[Saved entries]

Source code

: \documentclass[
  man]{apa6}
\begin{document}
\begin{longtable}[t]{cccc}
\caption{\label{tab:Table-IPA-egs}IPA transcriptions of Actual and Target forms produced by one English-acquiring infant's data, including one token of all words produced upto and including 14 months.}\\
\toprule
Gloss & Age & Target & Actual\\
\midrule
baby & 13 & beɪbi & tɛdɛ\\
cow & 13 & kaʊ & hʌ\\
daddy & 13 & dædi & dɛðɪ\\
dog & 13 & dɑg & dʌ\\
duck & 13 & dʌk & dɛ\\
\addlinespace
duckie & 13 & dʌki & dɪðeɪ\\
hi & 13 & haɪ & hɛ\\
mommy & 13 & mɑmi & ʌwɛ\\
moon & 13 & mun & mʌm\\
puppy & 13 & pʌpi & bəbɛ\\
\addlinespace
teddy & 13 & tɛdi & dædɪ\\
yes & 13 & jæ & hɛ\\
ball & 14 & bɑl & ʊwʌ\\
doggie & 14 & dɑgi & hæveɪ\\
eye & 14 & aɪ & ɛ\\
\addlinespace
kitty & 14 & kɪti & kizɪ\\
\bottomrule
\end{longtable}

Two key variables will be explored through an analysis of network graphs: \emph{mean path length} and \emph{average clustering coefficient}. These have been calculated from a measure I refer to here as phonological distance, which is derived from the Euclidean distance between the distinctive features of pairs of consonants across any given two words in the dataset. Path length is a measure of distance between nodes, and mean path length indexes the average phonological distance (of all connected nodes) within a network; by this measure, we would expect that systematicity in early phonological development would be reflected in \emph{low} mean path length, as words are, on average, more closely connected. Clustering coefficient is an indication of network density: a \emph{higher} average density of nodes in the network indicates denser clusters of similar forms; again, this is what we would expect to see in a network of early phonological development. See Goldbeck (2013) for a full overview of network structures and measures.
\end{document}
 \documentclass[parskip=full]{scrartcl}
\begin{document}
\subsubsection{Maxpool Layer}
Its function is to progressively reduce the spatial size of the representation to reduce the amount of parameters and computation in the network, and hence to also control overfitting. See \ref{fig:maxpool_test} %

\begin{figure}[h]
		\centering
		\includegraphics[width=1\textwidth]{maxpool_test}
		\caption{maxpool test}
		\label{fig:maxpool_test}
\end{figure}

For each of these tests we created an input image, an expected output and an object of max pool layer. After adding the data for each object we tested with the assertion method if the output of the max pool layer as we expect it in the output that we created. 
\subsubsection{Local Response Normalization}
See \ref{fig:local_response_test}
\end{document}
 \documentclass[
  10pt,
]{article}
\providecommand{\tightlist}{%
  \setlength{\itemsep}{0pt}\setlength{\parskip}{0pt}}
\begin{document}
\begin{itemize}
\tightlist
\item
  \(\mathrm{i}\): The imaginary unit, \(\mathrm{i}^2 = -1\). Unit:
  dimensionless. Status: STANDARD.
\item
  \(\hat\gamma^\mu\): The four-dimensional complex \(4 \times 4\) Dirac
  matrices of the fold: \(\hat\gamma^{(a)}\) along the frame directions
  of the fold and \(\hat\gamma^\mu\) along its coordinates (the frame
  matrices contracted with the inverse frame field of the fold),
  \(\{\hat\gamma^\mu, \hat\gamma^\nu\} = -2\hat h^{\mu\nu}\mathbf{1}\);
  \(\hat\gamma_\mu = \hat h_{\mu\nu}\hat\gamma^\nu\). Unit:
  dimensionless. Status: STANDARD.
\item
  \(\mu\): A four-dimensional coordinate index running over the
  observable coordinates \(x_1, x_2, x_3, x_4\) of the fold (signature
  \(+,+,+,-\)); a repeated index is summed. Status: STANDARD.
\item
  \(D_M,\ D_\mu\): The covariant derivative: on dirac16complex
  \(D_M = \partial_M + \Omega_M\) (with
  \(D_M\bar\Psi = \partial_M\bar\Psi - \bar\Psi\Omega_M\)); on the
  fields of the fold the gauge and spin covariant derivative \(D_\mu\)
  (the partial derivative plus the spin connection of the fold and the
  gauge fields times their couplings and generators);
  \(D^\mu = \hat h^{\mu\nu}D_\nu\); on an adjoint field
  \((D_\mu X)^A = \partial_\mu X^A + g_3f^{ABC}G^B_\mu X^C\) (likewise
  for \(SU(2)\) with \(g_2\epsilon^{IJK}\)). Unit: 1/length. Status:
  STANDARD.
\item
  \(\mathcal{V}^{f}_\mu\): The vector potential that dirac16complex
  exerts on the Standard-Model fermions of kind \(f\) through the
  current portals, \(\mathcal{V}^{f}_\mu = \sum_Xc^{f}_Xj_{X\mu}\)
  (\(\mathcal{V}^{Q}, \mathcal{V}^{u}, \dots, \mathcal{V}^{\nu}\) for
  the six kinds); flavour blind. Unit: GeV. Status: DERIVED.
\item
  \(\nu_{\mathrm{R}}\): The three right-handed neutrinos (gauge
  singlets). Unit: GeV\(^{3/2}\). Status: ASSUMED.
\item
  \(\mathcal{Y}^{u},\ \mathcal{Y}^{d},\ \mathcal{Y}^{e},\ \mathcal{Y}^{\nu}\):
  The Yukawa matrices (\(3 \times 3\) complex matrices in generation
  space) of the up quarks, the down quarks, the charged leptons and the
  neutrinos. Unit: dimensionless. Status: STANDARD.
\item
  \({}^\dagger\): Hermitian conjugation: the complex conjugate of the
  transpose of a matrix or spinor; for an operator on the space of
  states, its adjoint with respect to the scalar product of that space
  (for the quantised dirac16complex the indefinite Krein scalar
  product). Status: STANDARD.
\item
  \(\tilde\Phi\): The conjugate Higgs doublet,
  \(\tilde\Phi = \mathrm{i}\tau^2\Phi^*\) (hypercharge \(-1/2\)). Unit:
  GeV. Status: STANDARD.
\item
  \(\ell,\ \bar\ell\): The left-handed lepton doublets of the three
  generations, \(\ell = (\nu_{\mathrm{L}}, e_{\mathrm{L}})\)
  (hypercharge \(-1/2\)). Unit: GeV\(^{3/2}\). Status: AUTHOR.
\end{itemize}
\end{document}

> _WHAT YOU HAVE TO DO_
Repeat the data word for word.

> _TASK SOLUTION_
Source code

: \documentclass[
  man]{apa6}
\begin{document}
\begin{longtable}[t]{cccc}
\caption{\label{tab:Table-IPA-egs}IPA transcriptions of Actual and Target forms produced by one English-acquiring infant's data, including one token of all words produced upto and including 14 months.}\\
\toprule
Gloss & Age & Target & Actual\\
\midrule
baby & 13 & beɪbi & tɛdɛ\\
cow & 13 & kaʊ & hʌ\\
daddy & 13 & dædi & dɛðɪ\\
dog & 13 & dɑg & dʌ\\
duck & 13 & dʌk & dɛ\\
\addlinespace
duckie & 13 & dʌki & dɪðeɪ\\
hi & 13 & haɪ & hɛ\\
mommy & 13 & mɑmi & ʌwɛ\\
moon & 13 & mun & mʌm\\
puppy & 13 & pʌpi & bəbɛ\\
\addlinespace
teddy & 13 & tɛdi & dædɪ\\
yes & 13 & jæ & hɛ\\
ball & 14 & bɑl & ʊwʌ\\
doggie & 14 & dɑgi & hæveɪ\\
eye & 14 & aɪ & ɛ\\
\addlinespace
kitty & 14 & kɪti & kizɪ\\
\bottomrule
\end{longtable}

Two key variables will be explored through an analysis of network graphs: \emph{mean path length} and \emph{average clustering coefficient}. These have been calculated from a measure I refer to here as phonological distance, which is derived from the Euclidean distance between the distinctive features of pairs of consonants across any given two words in the dataset. Path length is a measure of distance between nodes, and mean path length indexes the average phonological distance (of all connected nodes) within a network; by this measure, we would expect that systematicity in early phonological development would be reflected in \emph{low} mean path length, as words are, on average, more closely connected. Clustering coefficient is an indication of network density: a \emph{higher} average density of nodes in the network indicates denser clusters of similar forms; again, this is what we would expect to see in a network of early phonological development. See Goldbeck (2013) for a full overview of network structures and measures.
\end{document}
 \documentclass[parskip=full]{scrartcl}
\begin{document}
\subsubsection{Maxpool Layer}
Its function is to progressively reduce the spatial size of the representation to reduce the amount of parameters and computation in the network, and hence to also control overfitting. See \ref{fig:maxpool_test} %

\begin{figure}[h]
		\centering
		\includegraphics[width=1\textwidth]{maxpool_test}
		\caption{maxpool test}
		\label{fig:maxpool_test}
\end{figure}

For each of these tests we created an input image, an expected output and an object of max pool layer. After adding the data for each object we tested with the assertion method if the output of the max pool layer as we expect it in the output that we created. 
\subsubsection{Local Response Normalization}
See \ref{fig:local_response_test}
\end{document}
 \documentclass[
  10pt,
]{article}
\providecommand{\tightlist}{%
  \setlength{\itemsep}{0pt}\setlength{\parskip}{0pt}}
\begin{document}
\begin{itemize}
\tightlist
\item
  \(\mathrm{i}\): The imaginary unit, \(\mathrm{i}^2 = -1\). Unit:
  dimensionless. Status: STANDARD.
\item
  \(\hat\gamma^\mu\): The four-dimensional complex \(4 \times 4\) Dirac
  matrices of the fold: \(\hat\gamma^{(a)}\) along the frame directions
  of the fold and \(\hat\gamma^\mu\) along its coordinates (the frame
  matrices contracted with the inverse frame field of the fold),
  \(\{\hat\gamma^\mu, \hat\gamma^\nu\} = -2\hat h^{\mu\nu}\mathbf{1}\);
  \(\hat\gamma_\mu = \hat h_{\mu\nu}\hat\gamma^\nu\). Unit:
  dimensionless. Status: STANDARD.
\item
  \(\mu\): A four-dimensional coordinate index running over the
  observable coordinates \(x_1, x_2, x_3, x_4\) of the fold (signature
  \(+,+,+,-\)); a repeated index is summed. Status: STANDARD.
\item
  \(D_M,\ D_\mu\): The covariant derivative: on dirac16complex
  \(D_M = \partial_M + \Omega_M\) (with
  \(D_M\bar\Psi = \partial_M\bar\Psi - \bar\Psi\Omega_M\)); on the
  fields of the fold the gauge and spin covariant derivative \(D_\mu\)
  (the partial derivative plus the spin connection of the fold and the
  gauge fields times their couplings and generators);
  \(D^\mu = \hat h^{\mu\nu}D_\nu\); on an adjoint field
  \((D_\mu X)^A = \partial_\mu X^A + g_3f^{ABC}G^B_\mu X^C\) (likewise
  for \(SU(2)\) with \(g_2\epsilon^{IJK}\)). Unit: 1/length. Status:
  STANDARD.
\item
  \(\mathcal{V}^{f}_\mu\): The vector potential that dirac16complex
  exerts on the Standard-Model fermions of kind \(f\) through the
  current portals, \(\mathcal{V}^{f}_\mu = \sum_Xc^{f}_Xj_{X\mu}\)
  (\(\mathcal{V}^{Q}, \mathcal{V}^{u}, \dots, \mathcal{V}^{\nu}\) for
  the six kinds); flavour blind. Unit: GeV. Status: DERIVED.
\item
  \(\nu_{\mathrm{R}}\): The three right-handed neutrinos (gauge
  singlets). Unit: GeV\(^{3/2}\). Status: ASSUMED.
\item
  \(\mathcal{Y}^{u},\ \mathcal{Y}^{d},\ \mathcal{Y}^{e},\ \mathcal{Y}^{\nu}\):
  The Yukawa matrices (\(3 \times 3\) complex matrices in generation
  space) of the up quarks, the down quarks, the charged leptons and the
  neutrinos. Unit: dimensionless. Status: STANDARD.
\item
  \({}^\dagger\): Hermitian conjugation: the complex conjugate of the
  transpose of a matrix or spinor; for an operator on the space of
  states, its adjoint with respect to the scalar product of that space
  (for the quantised dirac16complex the indefinite Krein scalar
  product). Status: STANDARD.
\item
  \(\tilde\Phi\): The conjugate Higgs doublet,
  \(\tilde\Phi = \mathrm{i}\tau^2\Phi^*\) (hypercharge \(-1/2\)). Unit:
  GeV. Status: STANDARD.
\item
  \(\ell,\ \bar\ell\): The left-handed lepton doublets of the three
  generations, \(\ell = (\nu_{\mathrm{L}}, e_{\mathrm{L}})\)
  (hypercharge \(-1/2\)). Unit: GeV\(^{3/2}\). Status: AUTHOR.
\end{itemize}
\end{document}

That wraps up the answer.